Strong , hot coffee with the usual breakfast cigarette sitting on the decking looking out onto my ramshackle garden.
Providing my dream time has not been excessively infiltrated by seemingly high definition, Kafkaesque imagery my mind usually starts the day in a kind of tabula rasa modality. That is to say ‘not a lot going on’.
Taking in the dank,early morning air my mind gradually fills with a mixture of recent memories, vague plans for the day an reflections on recently read articles that have instilled in me a sense of intrigue.
These thoughts start off innocuous enough.
– An excerpt from an interview with Carl Jung where he discusses the tendencies of intuitive introverts which seems to me a pretty accurate description of an empath
– A recollection of yesterdays evening walk around a nearby ancient hillfort as the Sun was setting on the horizon. Searing sunlight blazing ochre behind the clouds redolent of seams of lava breaking through the Earth
– A mentally sketched plan to get out and do a little photography hoping to catch some images of Summers tentative withdrawal making way for the initial tendrils of Autumn subtly tinging Natures landscapes.
Returning to the kitchen I remember that I’m nearly out of coffee.
I carefully consider as to whether my need for further caffeine outways my apprehension of walking to the local shop and getting involved in the outside world so early in the day. Having donned sunglasses and a thin cotton hoodie I deem that the need for coffee is greater.
Walking out on to the street I realise that I was perhaps a little unprepared for the subsequent inundation of stimuli from the outside world.
– The roar of car engines as certain drivers manifest their ire and frustration in the manner of their driving
– A radio station on high volume from a closely parked car carries the news of abject suffering of women and children in a not so far away land ( my heart withers slightly on hearing this )
– A father roughly pulls his child by the arm and loudly berates him in front of commuters, the child’s only sin being that he is a child, full of energy, intrigue and playfulness.
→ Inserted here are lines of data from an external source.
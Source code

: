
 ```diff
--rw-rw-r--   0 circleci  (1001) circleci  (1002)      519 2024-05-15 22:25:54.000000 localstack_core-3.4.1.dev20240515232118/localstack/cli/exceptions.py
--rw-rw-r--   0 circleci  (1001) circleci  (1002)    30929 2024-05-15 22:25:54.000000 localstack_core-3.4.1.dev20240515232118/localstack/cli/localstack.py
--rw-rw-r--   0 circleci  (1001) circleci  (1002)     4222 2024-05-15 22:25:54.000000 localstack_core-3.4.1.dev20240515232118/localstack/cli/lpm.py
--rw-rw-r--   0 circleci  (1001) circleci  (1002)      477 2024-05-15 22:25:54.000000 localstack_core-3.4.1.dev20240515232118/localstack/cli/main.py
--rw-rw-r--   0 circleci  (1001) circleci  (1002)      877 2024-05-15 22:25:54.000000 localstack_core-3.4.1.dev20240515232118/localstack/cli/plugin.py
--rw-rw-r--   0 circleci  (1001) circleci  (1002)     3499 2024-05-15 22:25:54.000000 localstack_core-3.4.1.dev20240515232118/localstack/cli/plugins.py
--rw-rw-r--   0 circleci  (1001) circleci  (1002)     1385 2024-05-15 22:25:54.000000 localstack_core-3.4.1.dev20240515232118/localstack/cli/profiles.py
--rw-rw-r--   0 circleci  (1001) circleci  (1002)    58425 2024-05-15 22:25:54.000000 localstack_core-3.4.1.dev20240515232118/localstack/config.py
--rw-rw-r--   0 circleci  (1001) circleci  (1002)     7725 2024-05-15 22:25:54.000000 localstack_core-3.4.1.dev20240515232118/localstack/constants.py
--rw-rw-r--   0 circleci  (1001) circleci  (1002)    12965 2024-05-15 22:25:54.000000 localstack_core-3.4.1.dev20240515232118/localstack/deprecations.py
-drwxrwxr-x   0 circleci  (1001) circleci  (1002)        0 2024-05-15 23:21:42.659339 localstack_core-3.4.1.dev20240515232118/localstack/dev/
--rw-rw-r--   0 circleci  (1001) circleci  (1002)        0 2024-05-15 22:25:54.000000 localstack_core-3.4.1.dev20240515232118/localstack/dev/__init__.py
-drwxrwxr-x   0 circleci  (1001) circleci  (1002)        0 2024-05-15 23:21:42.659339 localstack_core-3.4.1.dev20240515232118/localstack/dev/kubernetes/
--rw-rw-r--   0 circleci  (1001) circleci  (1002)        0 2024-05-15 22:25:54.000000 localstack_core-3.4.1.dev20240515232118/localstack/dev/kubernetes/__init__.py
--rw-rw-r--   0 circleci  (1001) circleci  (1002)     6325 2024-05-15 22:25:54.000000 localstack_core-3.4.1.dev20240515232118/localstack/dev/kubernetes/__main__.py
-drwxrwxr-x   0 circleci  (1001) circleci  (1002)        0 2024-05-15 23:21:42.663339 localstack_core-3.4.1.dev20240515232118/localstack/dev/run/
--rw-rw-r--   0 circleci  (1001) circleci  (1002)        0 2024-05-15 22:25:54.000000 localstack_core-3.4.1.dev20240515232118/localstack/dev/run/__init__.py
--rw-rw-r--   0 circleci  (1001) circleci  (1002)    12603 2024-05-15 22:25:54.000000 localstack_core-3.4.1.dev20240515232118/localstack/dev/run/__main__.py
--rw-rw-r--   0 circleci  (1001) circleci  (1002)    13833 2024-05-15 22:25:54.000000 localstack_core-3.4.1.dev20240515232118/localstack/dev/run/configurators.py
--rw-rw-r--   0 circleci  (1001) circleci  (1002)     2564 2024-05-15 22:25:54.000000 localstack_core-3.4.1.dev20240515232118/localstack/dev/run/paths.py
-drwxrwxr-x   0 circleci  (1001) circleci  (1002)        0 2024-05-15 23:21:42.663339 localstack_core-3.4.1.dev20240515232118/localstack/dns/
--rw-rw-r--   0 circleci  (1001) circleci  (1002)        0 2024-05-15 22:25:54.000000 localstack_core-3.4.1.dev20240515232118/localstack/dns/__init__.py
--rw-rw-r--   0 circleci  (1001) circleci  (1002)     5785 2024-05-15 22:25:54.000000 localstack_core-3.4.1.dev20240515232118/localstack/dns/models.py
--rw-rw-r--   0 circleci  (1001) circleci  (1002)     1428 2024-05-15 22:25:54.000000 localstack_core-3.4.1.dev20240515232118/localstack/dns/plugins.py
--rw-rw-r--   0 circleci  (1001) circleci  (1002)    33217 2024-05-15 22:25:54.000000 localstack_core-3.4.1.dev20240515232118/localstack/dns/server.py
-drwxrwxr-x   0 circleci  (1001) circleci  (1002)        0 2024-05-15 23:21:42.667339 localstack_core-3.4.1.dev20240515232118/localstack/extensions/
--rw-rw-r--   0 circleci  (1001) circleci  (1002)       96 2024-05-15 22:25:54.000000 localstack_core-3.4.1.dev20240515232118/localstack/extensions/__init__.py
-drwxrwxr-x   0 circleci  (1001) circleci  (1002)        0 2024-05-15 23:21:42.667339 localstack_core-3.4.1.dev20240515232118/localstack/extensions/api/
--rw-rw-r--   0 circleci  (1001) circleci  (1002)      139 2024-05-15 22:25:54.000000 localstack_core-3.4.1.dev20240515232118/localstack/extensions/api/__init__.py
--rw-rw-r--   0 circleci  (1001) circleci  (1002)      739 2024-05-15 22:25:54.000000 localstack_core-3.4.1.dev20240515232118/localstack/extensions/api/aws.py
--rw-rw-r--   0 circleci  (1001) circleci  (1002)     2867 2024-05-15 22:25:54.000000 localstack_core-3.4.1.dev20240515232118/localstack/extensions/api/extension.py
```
I know the child feels pained , vulnerable and hurting but still looks at his father in unwavering love
– An elderly lady hobbles precariously just ahead of me. As I pass I smell the odour of stale alcohol from her. Her rheumy eyes seemingly out of focus, unable to acknowledge my passing. Many an amount of alcohol she has consumed in an attempt to dull her past pain, to drown out those unbearable feelings of despair wrought upon her by others misdeeds. What was once her crutch had become her ultimate demise, lost in a world of welcome drunken incoherence.
I suddenly find myself at my front door having relinquished the hazardous trek. I had apparently decided somewhat unconsciously that this was something that had to be done later, probably when it was dark.
That brief journey had left me breathless with ever escalating feelings of anxiety and overwhelm. In the past I would probably have remained in that raw state for the remainder of the day however now that I am aware of my empathic predisposition, I am able to quickly ground myself with mindfulness and meditative techniques.
Empathy is indeed a double edged sword.
It can give us the ability to become sensitive to the most beautiful and exquisite aspects of our lives but also to the darker aspects of ours and others souls.